# Do you lock your Brompton on public transport...



## GrumpyGregry (24 Oct 2011)

...or even lock it to the public transport you are on. bloke on southern this afternoon used a cable lock to lock his to the handrail by the doors (in the carriage lobby)

Never seen such a thing before, is it common?


----------



## Red Light (24 Oct 2011)

I don't, I always keep it within sight. I don't even carry a lock of any sort on the basis that if some jobsworth tells me I can't bring it into a building and I should lock it up outside I can truthfully say that's not an option as I have no lock and am not going to leave it out there unlocked. Not had to test that line yet. if it's a full size bike that has to go in a bike section of the train then I will lock it as you can rarely sit with it.


----------



## dawesome (24 Oct 2011)

I always lock my bike in the guard's van on the train. The journey's through Essex.


----------



## Moodyman (24 Oct 2011)

GregCollins said:


> ...or even lock it to the public transport you are on. bloke on southern this afternoon used a cable lock to lock his to the handrail by the doors (in the carriage lobby)
> 
> *Never seen such a thing before, is it common?
> *



I've never seen it before either. Did he go to the toilet with an imminent station stop?


----------



## Brains (24 Oct 2011)

dawesome said:


> I always lock my bike in the guard's van on the train. The journey's through Essex.

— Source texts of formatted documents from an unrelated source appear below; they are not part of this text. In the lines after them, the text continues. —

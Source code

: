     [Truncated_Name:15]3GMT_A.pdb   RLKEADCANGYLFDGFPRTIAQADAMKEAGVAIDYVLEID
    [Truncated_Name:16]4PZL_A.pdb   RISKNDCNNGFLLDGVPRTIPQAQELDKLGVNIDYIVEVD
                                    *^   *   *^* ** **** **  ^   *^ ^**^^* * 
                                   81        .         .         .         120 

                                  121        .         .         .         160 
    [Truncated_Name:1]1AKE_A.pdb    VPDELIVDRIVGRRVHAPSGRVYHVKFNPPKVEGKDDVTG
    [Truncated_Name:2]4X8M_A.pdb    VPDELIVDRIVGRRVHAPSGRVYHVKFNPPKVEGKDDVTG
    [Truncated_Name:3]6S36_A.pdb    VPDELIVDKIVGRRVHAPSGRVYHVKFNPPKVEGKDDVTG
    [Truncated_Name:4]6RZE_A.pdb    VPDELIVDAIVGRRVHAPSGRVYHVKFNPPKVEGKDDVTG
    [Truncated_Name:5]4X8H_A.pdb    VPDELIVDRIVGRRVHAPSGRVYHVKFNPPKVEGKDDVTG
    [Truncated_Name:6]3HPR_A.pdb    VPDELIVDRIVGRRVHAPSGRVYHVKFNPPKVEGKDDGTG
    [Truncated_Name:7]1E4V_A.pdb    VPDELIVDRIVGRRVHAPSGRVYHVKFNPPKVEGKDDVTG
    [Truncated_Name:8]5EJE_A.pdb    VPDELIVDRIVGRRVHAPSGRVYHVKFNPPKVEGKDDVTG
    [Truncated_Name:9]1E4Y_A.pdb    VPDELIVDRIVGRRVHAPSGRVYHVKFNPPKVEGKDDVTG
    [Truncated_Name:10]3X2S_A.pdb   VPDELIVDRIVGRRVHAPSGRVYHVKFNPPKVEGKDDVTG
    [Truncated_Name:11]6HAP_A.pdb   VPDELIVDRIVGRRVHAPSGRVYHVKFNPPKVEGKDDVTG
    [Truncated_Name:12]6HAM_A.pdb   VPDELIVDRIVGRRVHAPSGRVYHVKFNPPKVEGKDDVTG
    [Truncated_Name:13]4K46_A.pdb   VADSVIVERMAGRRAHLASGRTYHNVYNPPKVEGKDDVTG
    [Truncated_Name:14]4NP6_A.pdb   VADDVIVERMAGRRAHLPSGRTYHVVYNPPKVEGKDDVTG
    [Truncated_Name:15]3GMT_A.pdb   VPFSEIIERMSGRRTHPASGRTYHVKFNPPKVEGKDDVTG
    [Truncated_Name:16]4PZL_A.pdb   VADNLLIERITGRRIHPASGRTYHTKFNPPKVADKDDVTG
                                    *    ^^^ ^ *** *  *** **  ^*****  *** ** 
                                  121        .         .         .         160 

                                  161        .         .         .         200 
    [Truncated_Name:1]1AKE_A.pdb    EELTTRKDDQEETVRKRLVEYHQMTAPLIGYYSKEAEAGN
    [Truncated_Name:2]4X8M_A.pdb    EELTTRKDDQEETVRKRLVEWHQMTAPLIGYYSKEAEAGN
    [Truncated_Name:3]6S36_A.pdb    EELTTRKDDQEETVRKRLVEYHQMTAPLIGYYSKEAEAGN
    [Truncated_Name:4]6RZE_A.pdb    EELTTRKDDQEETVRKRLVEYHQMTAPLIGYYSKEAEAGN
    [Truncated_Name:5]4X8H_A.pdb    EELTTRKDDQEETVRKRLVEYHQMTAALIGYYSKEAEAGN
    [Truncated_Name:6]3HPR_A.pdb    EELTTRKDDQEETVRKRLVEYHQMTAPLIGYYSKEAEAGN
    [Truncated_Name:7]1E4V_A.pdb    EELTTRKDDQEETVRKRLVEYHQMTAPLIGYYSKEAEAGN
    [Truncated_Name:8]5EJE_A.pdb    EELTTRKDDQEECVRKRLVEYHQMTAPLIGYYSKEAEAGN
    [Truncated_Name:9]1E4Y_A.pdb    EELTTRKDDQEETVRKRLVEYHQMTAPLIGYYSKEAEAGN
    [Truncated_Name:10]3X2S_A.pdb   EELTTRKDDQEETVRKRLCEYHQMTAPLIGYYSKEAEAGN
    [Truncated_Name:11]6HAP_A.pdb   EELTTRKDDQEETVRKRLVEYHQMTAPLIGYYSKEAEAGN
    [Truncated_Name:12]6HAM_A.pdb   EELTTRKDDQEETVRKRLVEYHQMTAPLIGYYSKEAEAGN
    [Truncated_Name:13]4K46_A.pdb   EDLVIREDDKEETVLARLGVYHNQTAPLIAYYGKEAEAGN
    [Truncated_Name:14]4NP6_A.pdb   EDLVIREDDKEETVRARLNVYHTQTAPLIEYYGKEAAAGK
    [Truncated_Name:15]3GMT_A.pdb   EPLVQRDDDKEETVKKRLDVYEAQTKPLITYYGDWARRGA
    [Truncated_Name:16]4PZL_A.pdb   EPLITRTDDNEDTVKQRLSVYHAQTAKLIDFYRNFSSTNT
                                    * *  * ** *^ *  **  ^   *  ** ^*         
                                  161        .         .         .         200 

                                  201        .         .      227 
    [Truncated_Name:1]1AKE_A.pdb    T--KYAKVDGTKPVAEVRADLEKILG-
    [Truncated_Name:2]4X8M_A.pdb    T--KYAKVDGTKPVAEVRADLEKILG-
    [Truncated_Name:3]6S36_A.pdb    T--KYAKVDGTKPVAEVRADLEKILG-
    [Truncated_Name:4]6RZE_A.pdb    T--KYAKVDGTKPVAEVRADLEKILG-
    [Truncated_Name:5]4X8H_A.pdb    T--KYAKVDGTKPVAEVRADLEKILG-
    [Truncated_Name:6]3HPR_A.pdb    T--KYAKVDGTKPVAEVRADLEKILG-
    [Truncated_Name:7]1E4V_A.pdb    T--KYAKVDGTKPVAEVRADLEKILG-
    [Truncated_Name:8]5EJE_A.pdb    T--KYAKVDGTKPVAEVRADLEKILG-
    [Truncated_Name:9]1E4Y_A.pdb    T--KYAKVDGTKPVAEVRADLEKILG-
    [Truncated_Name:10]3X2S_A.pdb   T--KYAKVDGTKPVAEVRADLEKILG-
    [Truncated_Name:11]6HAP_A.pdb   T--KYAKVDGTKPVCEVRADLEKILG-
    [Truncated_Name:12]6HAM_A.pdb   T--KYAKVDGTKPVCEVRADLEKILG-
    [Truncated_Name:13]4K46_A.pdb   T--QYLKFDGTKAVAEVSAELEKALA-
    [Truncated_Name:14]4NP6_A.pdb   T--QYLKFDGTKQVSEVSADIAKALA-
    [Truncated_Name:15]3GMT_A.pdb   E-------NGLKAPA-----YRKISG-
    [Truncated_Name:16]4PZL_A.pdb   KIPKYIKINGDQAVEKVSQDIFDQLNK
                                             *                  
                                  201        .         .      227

I would have thought a bike was safe in Essex, as no EssexBoy would be seen dead on one. Now if you had a hot hatch with underfloor lighting, blacked out windows and a stereo that would be understood by the Who's Sound System Roadies, now that you would need to lock up


----------



## GrumpyGregry (24 Oct 2011)

Moodyman said:


> I've never seen it before either. Did he go to the toilet with an imminent station stop?



Nope. Locked it as soon as he got on and went an sat miles away, even though nearer line-of-sight seats were available. high end brompton as it happens, dynohub, rack, etc..

i wouldn't nick a black one though.


----------



## gaz (24 Oct 2011)

I see.. sorry, i trip over, a brompton on a southern train every now and then. Not once have i seen one locked.


----------



## StuartG (24 Oct 2011)

I lock my Brommie to the luggage racks when I travel on Great Western HS125s or Virgin Pendalinos since the reserved seats rarely overlook the racks. I don't bother on local trains where the whole point is you can keep the Brommie within reach.


----------



## Bromptonaut (24 Oct 2011)

There are examples of Bromptons nicked from train vestibules - Paddington/Oxford services ring a bell. 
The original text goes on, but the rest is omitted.